You can even think about the same idea in terms of negotiating. The more notes and things you write down ahead of time, the more organized you can be in your thoughts. Not only are you less emotional when you write, but you can do a number of different things to organize the content that you end up producing. Nowadays when we think about content, we think about online content and social media posts. But when you’re speaking to your boss, you’re producing content. When you’re a financial service agent talking to a prospect, you are producing content. You are producing language that can impact the audience you are communicating with. And the mode we communicate it through can shape that discussion.
Knowledge at Wharton: What does this study contribute to the field?

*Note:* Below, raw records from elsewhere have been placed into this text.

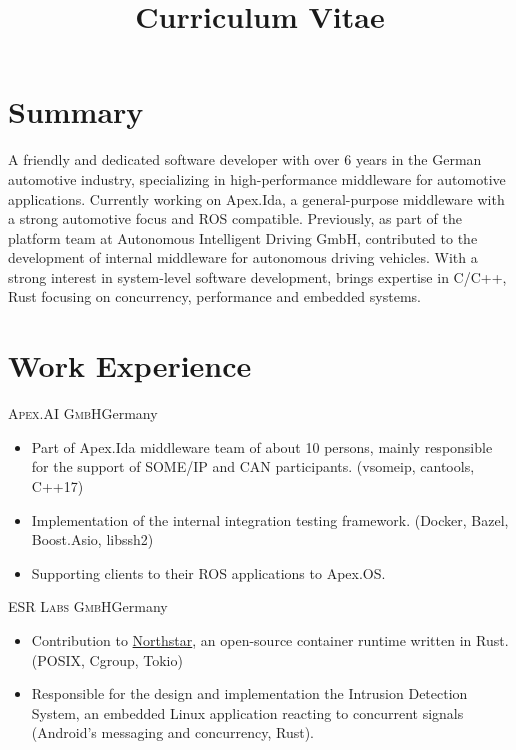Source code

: \documentclass[10pt]{moderncv}
\title{Curriculum Vitae}
\begin{document}
\maketitle

\section{Summary}

A friendly and dedicated software developer with over 6 years in the German automotive industry, specializing in
high-performance middleware for automotive applications. Currently working on Apex.Ida, a general-purpose middleware with a
strong automotive focus and ROS compatible. Previously, as part of the platform team at Autonomous Intelligent Driving GmbH,
contributed to the development of internal middleware for autonomous driving vehicles. With a strong interest in system-level
software development, brings expertise in C/C++, Rust focusing on concurrency, performance and embedded systems.

\section{Work Experience}

{\textsc{Apex.AI GmbH}}{Germany}{}{%
\begin{itemize}
    \item Part of Apex.Ida middleware team of about 10 persons, mainly responsible for the support of SOME/IP and CAN
        participants. (vsomeip, cantools, C++17)
    \item Implementation of the internal integration testing framework. (Docker, Bazel, Boost.Asio, libssh2)
    \item Supporting clients to their ROS applications to Apex.OS.
\end{itemize}
}

{\textsc{ESR Labs GmbH}}{Germany}{}{%
\begin{itemize}
    \item Contribution to \href{https://github.com/esrlabs/northstar}{Northstar}, an open-source container runtime written in
        Rust. (POSIX, Cgroup, Tokio)
    \item Responsible for the design and implementation the Intrusion Detection System, an embedded Linux application reacting
        to concurrent signals (Android's messaging and concurrency, Rust).
\end{itemize}
}
\end{document}

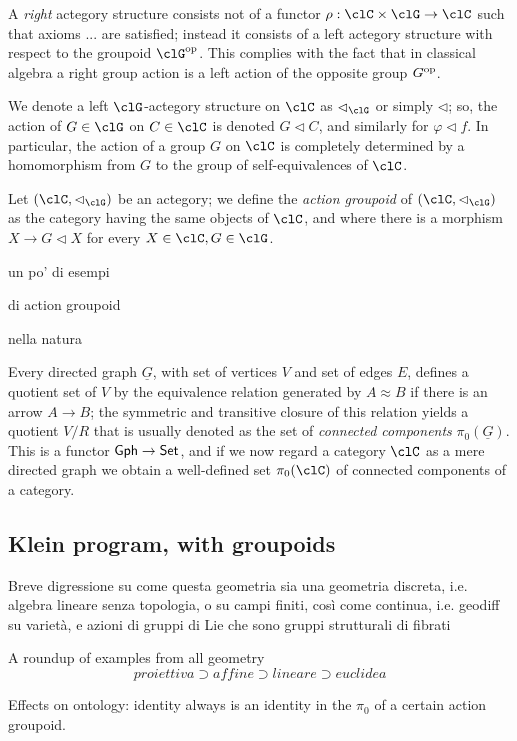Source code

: \begin{remark}
  A \emph{right} actegory structure consists not of a functor $\rho : \clC \times \clG \to \clC$ such that axioms ... are satisfied; instead it consists of a left actegory structure with respect to the groupoid $\clG^\op$. This complies with the fact that in classical algebra a right group action is a left action of the opposite group $G^{\text{op}}$.
\end{remark}
\begin{notation}
  We denote a left $\clG$-actegory structure on $\clC$ as $\lhd_\clG$ or simply $\lhd$; so, the action of $G \in\clG$ on $C \in \clC$ is denoted $G\lhd C$, and similarly for $\varphi\lhd f$. In particular, the action of a group $G$ on $\clC$ is completely determined by a homomorphism from $G$ to the group of self-equivalences of $\clC$.
\end{notation}
\begin{definition}
Let $(\clC,\lhd_\clG)$ be an actegory; we define the \emph{action groupoid} of $(\clC,\lhd_\clG)$ as the category having the same objects of $\clC$, and where there is a morphism $X\to G\lhd X$ for every $X\in\clC, G\in\clG$.
\end{definition}
\begin{example}
un po' di esempi
\end{example}
\begin{example}
di action groupoid
\end{example}
\begin{example}
nella natura
\end{example}
\begin{definition}
Every directed graph $\underline G$, with set of vertices $V$ and set of edges $E$, defines a quotient set of $V$ by the equivalence relation generated by $A\approx B$ if there is an arrow $A\to B$; the symmetric and transitive closure of this relation yields a quotient $V/R$ that is usually denoted as the set of \emph{connected components} $\pi_0(\underline G)$. This is a functor ${\sf Gph} \to \mathsf{Set}$, and if we now regard a category $\clC$ as a mere directed graph we obtain a well-defined set $\pi_0(\clC)$ of connected components of a category.
\end{definition}
\subsection{Klein program, with groupoids}
\begin{remark}
Breve digressione su come questa geometria sia una geometria discreta, i.e. algebra lineare senza topologia, o su campi finiti, così come continua, i.e. geodiff su varietà, e azioni di gruppi di Lie che sono gruppi strutturali di fibrati
\end{remark}
\begin{example}
  A roundup of examples from all geometry
\[proiettiva \supset affine \supset lineare \supset euclidea\]
\end{example}
Effects on ontology: identity always is an identity in the $\pi_0$ of a certain action groupoid.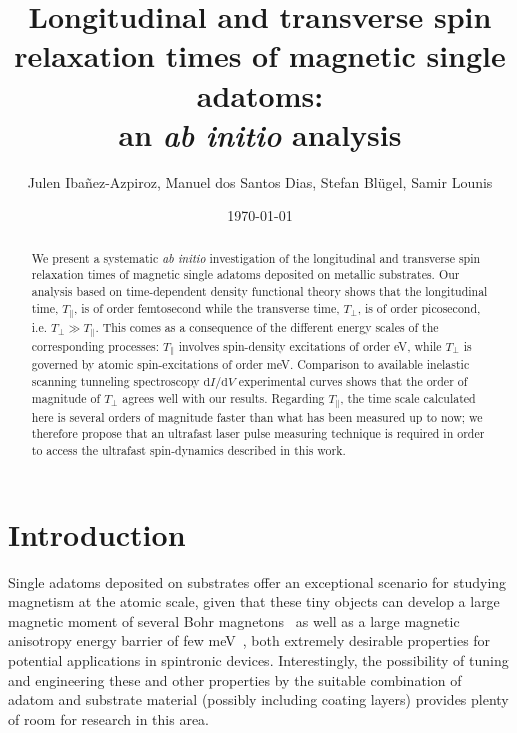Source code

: \documentclass[prb,footinbib,showpacs,twocolumn,amsmath,amssymb]{revtex4}
\begin{document}
\title{Longitudinal and transverse spin relaxation times of magnetic single adatoms: \\
an \textit{ab initio} analysis}

\author{Julen Iba\~{n}ez-Azpiroz, Manuel dos Santos Dias, Stefan Bl\"ugel, Samir Lounis}
\address{Peter Gr\"unberg Institute and Institute for Advanced Simulation, Forschungszentrum
J\"ulich \& JARA, D-52425 J\"ulich, Germany}
\date{\today}


\begin{abstract}
We present a systematic \textit{ab initio} investigation of the longitudinal 
and transverse spin relaxation times of magnetic single adatoms deposited on metallic substrates. 
Our analysis based on time-dependent density
functional theory shows that the longitudinal time, $T_{\parallel}$, is of order femtosecond 
while the transverse time, $T_{\perp}$, is of order picosecond, i.e.
$T_{\perp}\gg T_{\parallel}$.
This comes as a consequence of the different energy scales of the corresponding processes:
$T_{\parallel}$ involves spin-density excitations of order eV, while
$T_{\perp}$ is governed by atomic spin-excitations of order meV.
Comparison  to  available  
inelastic scanning tunneling spectroscopy $\mathrm{d}I/\mathrm{d}V$ 
experimental curves  shows that
the order of magnitude of $T_{\perp}$ agrees well with our results. 
Regarding $T_{\parallel}$, 
the time scale calculated here is 
several orders of magnitude faster than what has been measured up to now;
we therefore propose that 
an ultrafast laser pulse measuring technique is required in order
to access the ultrafast spin-dynamics described in this work.
\end{abstract}
%
\maketitle






\section{Introduction}


Single adatoms deposited on substrates offer an exceptional 
scenario for studying magnetism at the atomic scale, given that these tiny objects 
can develop a large magnetic moment of 
several Bohr magnetons~\cite{oswald_giant_1986,wildberger_magnetic_1995,lang_local_1994}
as well as a large magnetic anisotropy energy 
barrier of few meV~\cite{gambardella_giant_2003,rau_reaching_2014,PhysRevLett.108.256811,
heinrich_single-atom_2004,hirjibehedin_spin_2006,
heinrich_tuning_2015,PhysRevLett.111.157204,PhysRevLett.114.106807,oberg_control_2014},
both extremely desirable properties for potential applications in spintronic devices.
Interestingly, the possibility of tuning and engineering these and 
other properties by the suitable combination 
of adatom and substrate material (possibly including coating layers) provides plenty of room
for research in this area.
\end{document}
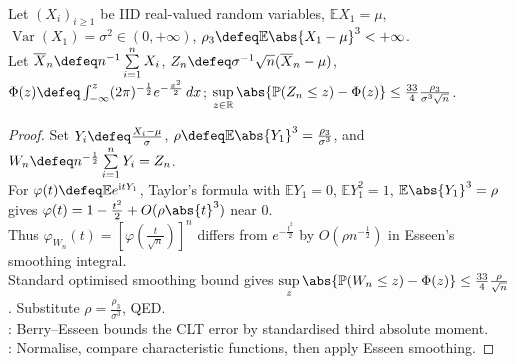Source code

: \begin{theorem} \label{thm:berry-esseen-rate} \\
Let $(X_i)_{i\geq1}$ be IID real-valued random variables, $\mathbb{E}X_1=\mu$, $\operatorname{Var}(X_1)=\sigma^2\in(0,+\infty)$, $\rho_3\defeq\mathbb{E}\abs{X_1-\mu}^3<+\infty$.\\
Let $\overline{X}_n\defeq n^{-1}\sum\limits_{i=1}^{n}X_i$, $Z_n\defeq\sigma^{-1}\sqrt{n}(\overline{X}_n-\mu)$, $\Phi(z)\defeq\int_{-\infty}^{z}(2\pi)^{-\frac{1}{2}}e^{-\frac{x^2}{2}}\,dx$; $\sup\limits_{z\in\mathbb{R}}\abs{\mathbb{P}(Z_n\leq z)-\Phi(z)}\leq\frac{33}{4}\frac{\rho_3}{\sigma^3\sqrt{n}}$.
\begin{proof} Set $Y_i\defeq\frac{X_i-\mu}{\sigma}$, $\rho\defeq\mathbb{E}\abs{Y_1}^3=\frac{\rho_3}{\sigma^3}$, and $W_n\defeq n^{-\frac{1}{2}}\sum\limits_{i=1}^{n}Y_i=Z_n$.\\
For $\varphi(t)\defeq\mathbb{E}e^{\mathrm{i}tY_1}$, Taylor's formula with $\mathbb{E}Y_1=0$, $\mathbb{E}Y_1^2=1$, $\mathbb{E}\abs{Y_1}^3=\rho$ gives $\varphi(t)=1-\frac{t^2}{2}+O(\rho\abs{t}^3)$ near $0$.\\
Thus $\varphi_{W_n}(t)=[\varphi(\frac{t}{\sqrt{n}})]^n$ differs from $e^{-\frac{t^2}{2}}$ by $O(\rho n^{-\frac{1}{2}})$ in Esseen's smoothing integral.\\
Standard optimised smoothing bound gives $\sup\limits_z\abs{\mathbb{P}(W_n\leq z)-\Phi(z)}\leq\frac{33}{4}\frac{\rho}{\sqrt{n}}$. Substitute $\rho=\frac{\rho_3}{\sigma^3}$, QED.\\
: Berry--Esseen bounds the CLT error by standardised third absolute moment.\\
: Normalise, compare characteristic functions, then apply Esseen smoothing.
\end{proof}
\end{theorem}

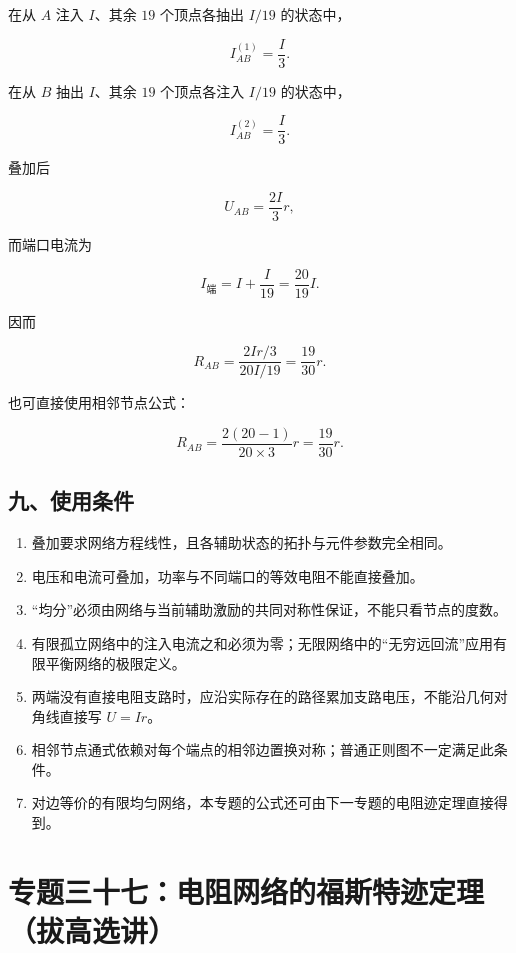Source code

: 在从 \(A\) 注入 \(I\)、其余 \(19\) 个顶点各抽出 \(I/19\) 的状态中，

\[
I_{AB}^{(1)}=\frac I3.
\]

在从 \(B\) 抽出 \(I\)、其余 \(19\) 个顶点各注入 \(I/19\) 的状态中，

\[
I_{AB}^{(2)}=\frac I3.
\]

叠加后

\[
U_{AB}=\frac{2I}{3}r,
\]

而端口电流为

\[
I_{\text{端}}=I+\frac I{19}=\frac{20}{19}I.
\]

因而

\[
\boxed{
R_{AB}=\frac{2Ir/3}{20I/19}=\frac{19}{30}r
}.
\]

也可直接使用相邻节点公式：

\[
R_{AB}=\frac{2(20-1)}{20\times3}r=\frac{19}{30}r.
\]

\subsection{九、使用条件}\label{m4:ux4e5dux4f7fux7528ux6761ux4ef6-1}

\begin{enumerate}
\def\labelenumi{\arabic{enumi}.}
\tightlist
\item
  叠加要求网络方程线性，且各辅助状态的拓扑与元件参数完全相同。
\item
  电压和电流可叠加，功率与不同端口的等效电阻不能直接叠加。
\item
  ``均分''必须由网络与当前辅助激励的共同对称性保证，不能只看节点的度数。
\item
  有限孤立网络中的注入电流之和必须为零；无限网络中的``无穷远回流''应用有限平衡网络的极限定义。
\item
  两端没有直接电阻支路时，应沿实际存在的路径累加支路电压，不能沿几何对角线直接写
  \(U=Ir\)。
\item
  相邻节点通式依赖对每个端点的相邻边置换对称；普通正则图不一定满足此条件。
\item
  对边等价的有限均匀网络，本专题的公式还可由下一专题的电阻迹定理直接得到。
\end{enumerate}

\section{专题三十七：电阻网络的福斯特迹定理（拔高选讲）}\label{m4:ux4e13ux9898ux4e09ux5341ux4e03ux7535ux963bux7f51ux7edcux7684ux798fux65afux7279ux8ff9ux5b9aux7406ux62d4ux9ad8ux9009ux8bb2}

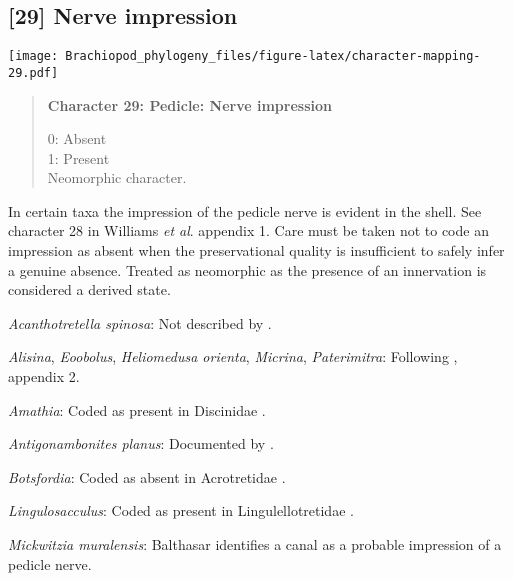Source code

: \documentclass[openany]{book}
\theoremstyle{definition}
\theoremstyle{definition}
\theoremstyle{definition}
\theoremstyle{remark}
\begin{document}
\subsection*{{[}29{]} Nerve impression}\label{nerve-impression}

\texttt{[image: Brachiopod\_phylogeny\_files/figure-latex/character-mapping-29.pdf]}

\begin{quote}
\textbf{Character 29: Pedicle: Nerve impression}

0: Absent\\
1: Present\\
Neomorphic character.
\end{quote}

In certain taxa the impression of the pedicle nerve is evident in the
shell. See character 28 in Williams \emph{et al}.
\citeyearpar{Williams1998Thediversity} appendix 1. Care must be taken
not to code an impression as absent when the preservational quality is
insufficient to safely infer a genuine absence. Treated as neomorphic as
the presence of an innervation is considered a derived state.

\hypertarget{Acanthotretella_spinosa-coding-29}{}
\emph{Acanthotretella spinosa}: Not described by
\citet{Williams2000LinguliformeaCraniiformea}.

\hypertarget{Alisina-coding-29}{}
\emph{Alisina}, \emph{Eoobolus}, \emph{Heliomedusa orienta},
\emph{Micrina}, \emph{Paterimitra}: Following
\citet{Williams1998Thediversity}, appendix 2.

\hypertarget{Amathia-coding-29}{}
\emph{Amathia}: Coded as present in Discinidae \citep[table
6]{Williams2000LinguliformeaCraniiformea}.

\hypertarget{Antigonambonites_planus-coding-29}{}
\emph{Antigonambonites planus}: Documented by
\citet{Skovsted2017Depthrelated}.

\hypertarget{Botsfordia-coding-29}{}
\emph{Botsfordia}: Coded as absent in Acrotretidae \citep[table
6]{Williams2000LinguliformeaCraniiformea}.

\hypertarget{Lingulosacculus-coding-29}{}
\emph{Lingulosacculus}: Coded as present in Lingulellotretidae
\citep[table 6]{Williams2000LinguliformeaCraniiformea}.

\hypertarget{Mickwitzia_muralensis-coding-29}{}
\emph{Mickwitzia muralensis}: Balthasar
\citeyearpar[p.~274]{Balthasar2008iMummpikia} identifies a canal as a
probable impression of a pedicle nerve.
\end{document}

Berger: I think this is one of an emerging set of papers that is beginning to look at how the medium shapes the message. The advent of the typewriter or the computer made it easier to have written communication. Most recently, text messages made it much easier to shoot off quick missives to other people, and now even companies use those to interact with clients.
Some of us may have begun to experiment with voice-to-text. The content is delivered to the audience through text, but we are speaking to record it. You may shoot off a test message, not by writing it with your fingers but by speaking into your iPhone because it’s easier. You may write an email using the dictation function in Microsoft Office.
Similarly, lots of companies and organizations are thinking, “Great, if I could choose speaking versus writing, or texting versus email, how should I communicate with the audiences I want to communicate with?”
This paper is helping us understand how the mediums can shape the message, how the way we produce this content can shape the content that ends up being produced.
Knowledge at Wharton: I’m curious which one you think is better — writing or speaking?
Berger: The answer is, “It depends.” It’s not that speaking is better than writing, and it’s not that writing is better than speaking. It depends on what you’re trying to achieve with that interaction. If you want to be more careful and reasoned, writing is pretty good. It gives you the time to construct and find what you’re going to say. On the other hand, we have a lot of data in this paper that suggests that emotional content is often more impactful in a positive way. So, if you want to be impactful, speaking can be good to be persuasive to change others’ minds.
On a website, do I want to use spoken or written reviews? Well, that choice is going to impact not only what kind of content people produce, but how likely it is that that content is going to be persuasive. If I’m a brand, for example, and I’m encouraging people to create product reviews, it might be better to get them to speak because they will be more emotional. And in many product categories, that might be more persuasive.
Similarly, we talked about customer service. The mode of interaction may shape the nature of that interaction. If I’m a doctor or a lawyer, you could say, “I want to reason through my arguments first. I want to write them down.” But if I want to be particularly persuasive, maybe I need to be sure that’s not sucking out all of the emotion because that may make it feel lifeless when I communicate it.
I think it’s really understanding the impact we want our communications to have, and then taking a step back and analyzing the language itself. I think there are a lot of interesting questions here to be answered in future research, but the main idea is understanding the interaction between the medium and the message.